The perspective shift not only allows us access to the adult conversations about the boy’s howling without having it filtered through the child’s perspective, but also works well to answer what might have been a main plot question had we not experienced the howl from the boy’s perspective: whether the uncontrolled howling at school was a behavior problem within the child’s control.
The potential cause of the howling is revealed when the stepmother visits the principal of the boy’s school after being called to come pick her stepson up.
“Our nurse checked him out and she said he was fine physically, so it’s got to be, you know, something else.”
She nodded, understanding his implication, and he smiled with relief.
“Here’s some materials for you to consider.” He handed her a stack of pamphlets. Helping Children Cope With Grief. Teaching Your Child About Loss. The Grief Journey of A Child. She remembered these from before. They were still sitting where she’d placed them—cluttered on top of the fridge next to old bills and expired coupons she’d kept and forgotten about.
McQueen goes on to draw a clear link between the howling and the death of the boy’s father/stepmother’s husband. He’s mourning. But there’s also a link that brings out the wilder possibilities suggested by the title. We discover that though the boy’s father died of a heart attack, what happened afterwards was nothing short of macabre.
In the morning, noticing the empty space next to her, she got out of bed to look for him and saw the horror outside. The blood-stained grass. The dried bits of what was left of his entrails scattered across the lawn. Her husband’s flesh gnawed on like jerky, the bones broken—some of the bones even taken by the wolves as a snack for later.

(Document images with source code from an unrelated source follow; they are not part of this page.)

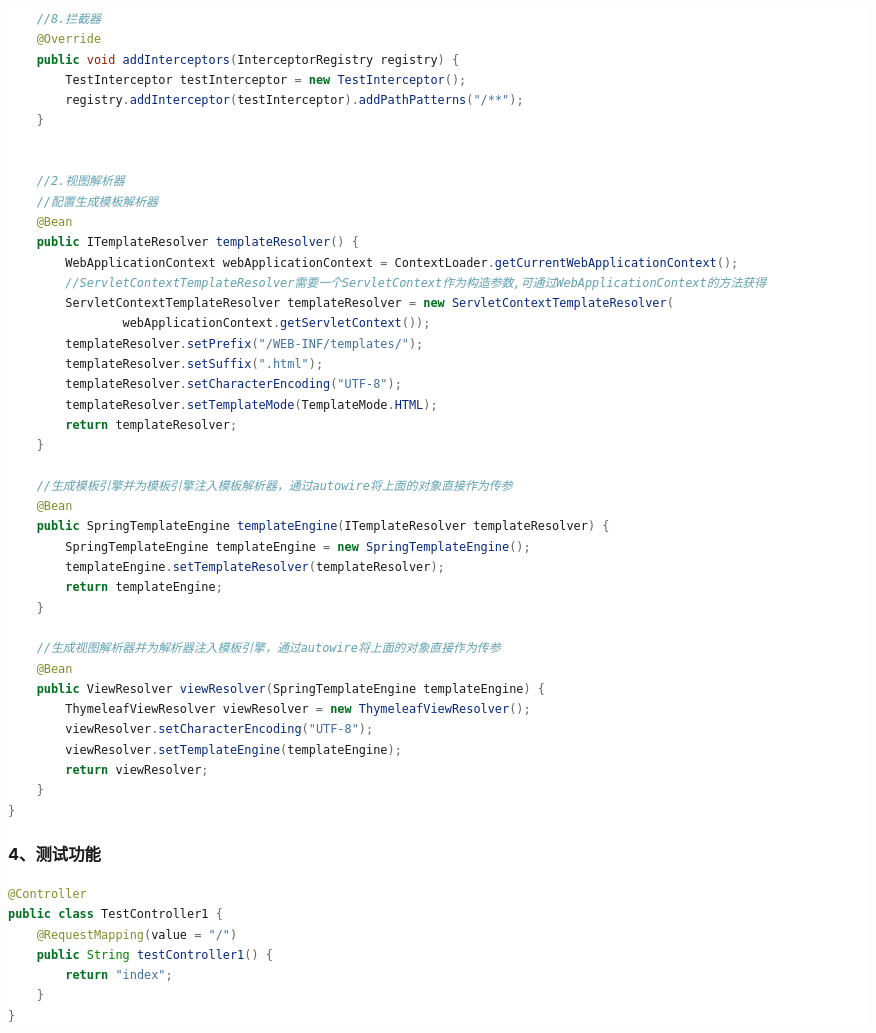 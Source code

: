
 ```java
    //8.拦截器
    @Override
    public void addInterceptors(InterceptorRegistry registry) {
        TestInterceptor testInterceptor = new TestInterceptor();
        registry.addInterceptor(testInterceptor).addPathPatterns("/**");
    }


    //2.视图解析器
    //配置生成模板解析器
    @Bean
    public ITemplateResolver templateResolver() {
        WebApplicationContext webApplicationContext = ContextLoader.getCurrentWebApplicationContext();
        //ServletContextTemplateResolver需要一个ServletContext作为构造参数,可通过WebApplicationContext的方法获得
        ServletContextTemplateResolver templateResolver = new ServletContextTemplateResolver(
                webApplicationContext.getServletContext());
        templateResolver.setPrefix("/WEB-INF/templates/");
        templateResolver.setSuffix(".html");
        templateResolver.setCharacterEncoding("UTF-8");
        templateResolver.setTemplateMode(TemplateMode.HTML);
        return templateResolver;
    }

    //生成模板引擎并为模板引擎注入模板解析器，通过autowire将上面的对象直接作为传参
    @Bean
    public SpringTemplateEngine templateEngine(ITemplateResolver templateResolver) {
        SpringTemplateEngine templateEngine = new SpringTemplateEngine();
        templateEngine.setTemplateResolver(templateResolver);
        return templateEngine;
    }

    //生成视图解析器并为解析器注入模板引擎，通过autowire将上面的对象直接作为传参
    @Bean
    public ViewResolver viewResolver(SpringTemplateEngine templateEngine) {
        ThymeleafViewResolver viewResolver = new ThymeleafViewResolver();
        viewResolver.setCharacterEncoding("UTF-8");
        viewResolver.setTemplateEngine(templateEngine);
        return viewResolver;
    }
}
```

### 4、测试功能

```java
@Controller
public class TestController1 {
    @RequestMapping(value = "/")
    public String testController1() {
        return "index";
    }
}
```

Had he known? That morning, her first instinct was to look for him, to make sure he had not gone outside and seen. She went to his bedroom and was relieved to see he was in bed asleep. At least he had not seen, and that was the comfort she kept with her as she pulled on the curtains and called the police.

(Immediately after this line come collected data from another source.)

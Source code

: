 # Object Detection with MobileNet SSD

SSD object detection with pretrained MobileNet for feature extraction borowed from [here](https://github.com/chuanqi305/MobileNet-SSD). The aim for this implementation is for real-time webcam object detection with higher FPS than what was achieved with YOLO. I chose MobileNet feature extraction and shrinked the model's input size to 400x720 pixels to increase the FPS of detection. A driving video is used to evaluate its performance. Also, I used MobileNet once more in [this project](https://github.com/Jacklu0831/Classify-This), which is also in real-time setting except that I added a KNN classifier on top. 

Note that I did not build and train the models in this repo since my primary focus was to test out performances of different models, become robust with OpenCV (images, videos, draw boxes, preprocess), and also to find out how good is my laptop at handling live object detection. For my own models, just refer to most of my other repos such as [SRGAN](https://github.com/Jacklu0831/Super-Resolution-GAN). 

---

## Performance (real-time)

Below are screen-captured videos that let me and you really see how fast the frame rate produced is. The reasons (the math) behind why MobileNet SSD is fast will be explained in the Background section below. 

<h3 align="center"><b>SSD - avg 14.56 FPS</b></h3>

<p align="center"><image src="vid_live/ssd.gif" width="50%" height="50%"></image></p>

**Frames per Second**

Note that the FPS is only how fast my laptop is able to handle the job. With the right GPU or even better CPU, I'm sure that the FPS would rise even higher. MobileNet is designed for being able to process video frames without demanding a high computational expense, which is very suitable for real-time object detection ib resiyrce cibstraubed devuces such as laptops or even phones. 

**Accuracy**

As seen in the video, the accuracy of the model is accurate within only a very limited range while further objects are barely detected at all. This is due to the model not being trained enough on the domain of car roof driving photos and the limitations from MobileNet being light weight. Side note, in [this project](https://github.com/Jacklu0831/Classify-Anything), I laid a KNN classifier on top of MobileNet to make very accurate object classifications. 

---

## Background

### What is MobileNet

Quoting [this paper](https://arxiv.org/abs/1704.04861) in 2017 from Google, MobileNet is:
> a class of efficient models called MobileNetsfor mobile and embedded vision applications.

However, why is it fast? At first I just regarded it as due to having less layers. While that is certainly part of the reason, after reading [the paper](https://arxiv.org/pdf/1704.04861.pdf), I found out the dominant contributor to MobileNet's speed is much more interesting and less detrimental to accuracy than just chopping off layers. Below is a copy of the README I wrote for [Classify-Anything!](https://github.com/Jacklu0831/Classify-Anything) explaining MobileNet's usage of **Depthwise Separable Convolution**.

She had not cried then or on any of the days after.
With the wolves, McQueen adds complexity to the dark, mournful, animal/instinctual nature of a howl, contrasted bitterly with the pamphlets provided by the principal, which now seem trite in comparison—if they didn’t already before.

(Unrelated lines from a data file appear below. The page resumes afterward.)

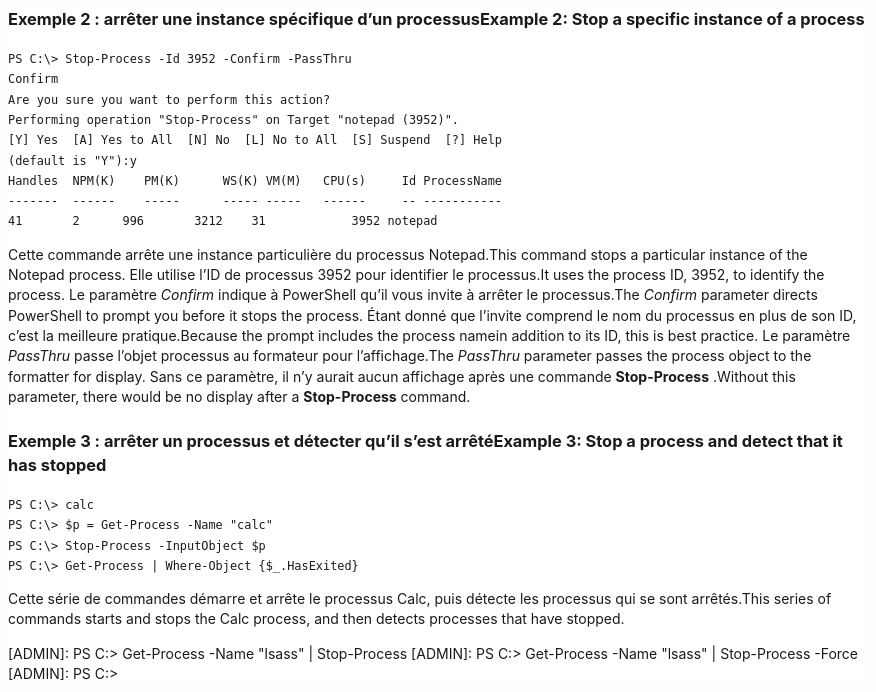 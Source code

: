 ### <span data-ttu-id="f136f-122">Exemple 2 : arrêter une instance spécifique d’un processus</span><span class="sxs-lookup"><span data-stu-id="f136f-122">Example 2: Stop a specific instance of a process</span></span>

```
PS C:\> Stop-Process -Id 3952 -Confirm -PassThru
Confirm
Are you sure you want to perform this action?
Performing operation "Stop-Process" on Target "notepad (3952)".
[Y] Yes  [A] Yes to All  [N] No  [L] No to All  [S] Suspend  [?] Help
(default is "Y"):y
Handles  NPM(K)    PM(K)      WS(K) VM(M)   CPU(s)     Id ProcessName
-------  ------    -----      ----- -----   ------     -- -----------
41       2      996       3212    31            3952 notepad
```

<span data-ttu-id="f136f-123">Cette commande arrête une instance particulière du processus Notepad.</span><span class="sxs-lookup"><span data-stu-id="f136f-123">This command stops a particular instance of the Notepad process.</span></span>
<span data-ttu-id="f136f-124">Elle utilise l’ID de processus 3952 pour identifier le processus.</span><span class="sxs-lookup"><span data-stu-id="f136f-124">It uses the process ID, 3952, to identify the process.</span></span>
<span data-ttu-id="f136f-125">Le paramètre *Confirm* indique à PowerShell qu’il vous invite à arrêter le processus.</span><span class="sxs-lookup"><span data-stu-id="f136f-125">The *Confirm* parameter directs PowerShell to prompt you before it stops the process.</span></span>
<span data-ttu-id="f136f-126">Étant donné que l’invite comprend le nom du processus en plus de son ID, c’est la meilleure pratique.</span><span class="sxs-lookup"><span data-stu-id="f136f-126">Because the prompt includes the process namein addition to its ID, this is best practice.</span></span>
<span data-ttu-id="f136f-127">Le paramètre *PassThru* passe l’objet processus au formateur pour l’affichage.</span><span class="sxs-lookup"><span data-stu-id="f136f-127">The *PassThru* parameter passes the process object to the formatter for display.</span></span>
<span data-ttu-id="f136f-128">Sans ce paramètre, il n’y aurait aucun affichage après une commande **Stop-Process** .</span><span class="sxs-lookup"><span data-stu-id="f136f-128">Without this parameter, there would be no display after a **Stop-Process** command.</span></span>

### <span data-ttu-id="f136f-129">Exemple 3 : arrêter un processus et détecter qu’il s’est arrêté</span><span class="sxs-lookup"><span data-stu-id="f136f-129">Example 3: Stop a process and detect that it has stopped</span></span>

```
PS C:\> calc
PS C:\> $p = Get-Process -Name "calc"
PS C:\> Stop-Process -InputObject $p
PS C:\> Get-Process | Where-Object {$_.HasExited}
```

<span data-ttu-id="f136f-130">Cette série de commandes démarre et arrête le processus Calc, puis détecte les processus qui se sont arrêtés.</span><span class="sxs-lookup"><span data-stu-id="f136f-130">This series of commands starts and stops the Calc process, and then detects processes that have stopped.</span></span>


[ADMIN]: PS C:\> Get-Process -Name "lsass" | Stop-Process
[ADMIN]: PS C:\> Get-Process -Name "lsass" | Stop-Process -Force
[ADMIN]: PS C:\>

But while the stepmother’s instinct wasn’t to howl, notice above what was: the desire to make sure the boy was safe. This has a bearing on the end, as we find what the stepmother had at one point considered.
“She had thought about getting rid of him, telling him she was unfit and abandoning him at a group home for orphans. She’d found one in the city and on a hot afternoon she drove there to see, parking her car at a butcher’s nearby. The worker inside eyed her through the glass as she jaywalked across street to the home. There were patches of dried grass among the dirt.”
She doesn’t give him away. In fact, by the end of the story—which I won’t ruin here—it’s the boy’s howling that both draws them closer together as a family, as well as opens up avenues for her to mourn as well.
Not lost is the commentary on our modern, post-enlightenment world: it’s often our wilder instincts, not our nuanced thoughts or societal conventions, that bring us deeper into relationship and healing, amidst tragedy.